Announcement

Collapse
No announcement yet.

Heterogeneous Memory System (HMS) Prototype Published For The Linux Kernel

Collapse
X
 
  • Filter
  • Time
  • Show
Clear All
new posts

  • Heterogeneous Memory System (HMS) Prototype Published For The Linux Kernel

    Phoronix: Heterogeneous Memory System (HMS) Prototype Published For The Linux Kernel

    The past several years Red Hat developer Jerome Glisse has been working on Heterogeneous Memory Management (HMM) for the Linux kernel to handle the mirroring of process address spaces, system memory that can be transparently used by any device process, and similar functionality around today's GPU computing needs and other devices. Jerome today published the next step as part of his low-level memory device management work and that is the Heterogeneous Memory System for exposing complex memory topologies of today's systems...

    Phoronix, Linux Hardware Reviews, Linux hardware benchmarks, Linux server benchmarks, Linux benchmarking, Desktop Linux, Linux performance, Open Source graphics, Linux How To, Ubuntu benchmarks, Ubuntu hardware, Phoronix Test Suite

  • #2
    Makes me wonder how long it will be before we see advantages in Michaels benchmarking. The potential should be pretty good for any GPU compute apps that sign up.

    Comment


    • #3
      Originally posted by wizard69 View Post
      Makes me wonder how long it will be before we see advantages in Michaels benchmarking. The potential should be pretty good for any GPU compute apps that sign up.
      Yes and no. In a sense this is where benchmarking can prove its value. The way I see it HMS is more about opening possibilities than performance, if used without proper care it could be counter productive. In my mind, particularly in the case of cheap programmers given they will have easier to implement but less performing alternatives to achieve their desired functionality.

      Comment


      • #4
        By the post's title, I thought it was related to the thing that replace GBM and Nvidia EGL stream

        Comment


        • #5
          I imagine they'll need either new cgroups or update the existing ones for this too

          Comment


          • #6
            Decades ago we had a problem with scientific processing on mainframes. I've seen indications that GPU computing has the same problem, and wonder if HSA might be a partial solution - and a complete solution on some hardware. At the time it was referred to as the "gather-scatter problem."

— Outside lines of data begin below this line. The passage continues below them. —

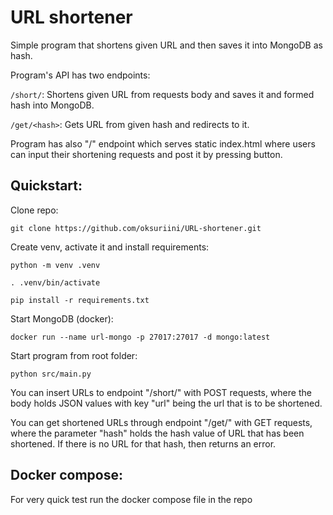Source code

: # URL shortener

Simple program that shortens given URL and then saves it into MongoDB as hash.

Program's API has two endpoints:

`/short/`:
Shortens given URL from requests body and saves it and formed hash into MongoDB.

`/get/<hash>`:
Gets URL from given hash and redirects to it.

Program has also "/" endpoint which serves static index.html where users can input their shortening requests and post it by pressing button.

## Quickstart:

Clone repo:

`git clone https://github.com/oksuriini/URL-shortener.git`

Create venv, activate it and install requirements:

`python -m venv .venv`

`. .venv/bin/activate`

`pip install -r requirements.txt`

Start MongoDB (docker):

`docker run --name url-mongo -p 27017:27017 -d mongo:latest`

Start program from root folder:

`python src/main.py`

You can insert URLs to endpoint "/short/" with POST requests, where the body holds JSON values with key "url" being the url that is to be shortened.

You can get shortened URLs through endpoint "/get/<hash>" with GET requests, where the parameter "hash" holds the hash value of URL that has been shortened. If there is no URL for that hash, then returns an error.

## Docker compose:

For very quick test run the docker compose file in the repo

            Our problem at the time was solving sparse matrices - really circuit simulation - not Spice, but a rough equivalent. The problem was contained in a sparse matrix in main memory and we wanted to push the problem through the (very fast) vector pipes. We found that in spite of the speed of the vector pipes, the net speed improvement was only 2X - because of the time spent gathering the data for the vector pipes, then scattering the results back into the original data structures.

            GPUs are better than the vector pipes, in that they have their own working memory. But if for one reason or another you can't keep the entire problem resident in GPU memory, either because it's not big enough or because some of the processing must be done on the CPU instead of the GPU, then you're going to chew up time moving data back and forth instead of doing useful work.

            I can see how HSA might help keep that data GPU-resident longer. I can also see how on a UMA machine (Kaveri, for instance) HSA might mean never having any extra data movement at all. In that case, the UMA machines might get better performance in spite of somewhat anemic hardware, simply because there is less time spent moving data between CPU and GPU.

            However I don't know if HSA - or Cuda or OpenCL - mitigates any of these problems, or of it's orthogonal to them, and they remain.

            Comment


            • #7
              Originally posted by phred14 View Post
              Decades ago we had a problem with scientific processing on mainframes. I've seen indications that GPU computing has the same problem, and wonder if HSA might be a partial solution - and a complete solution on some hardware. At the time it was referred to as the "gather-scatter problem."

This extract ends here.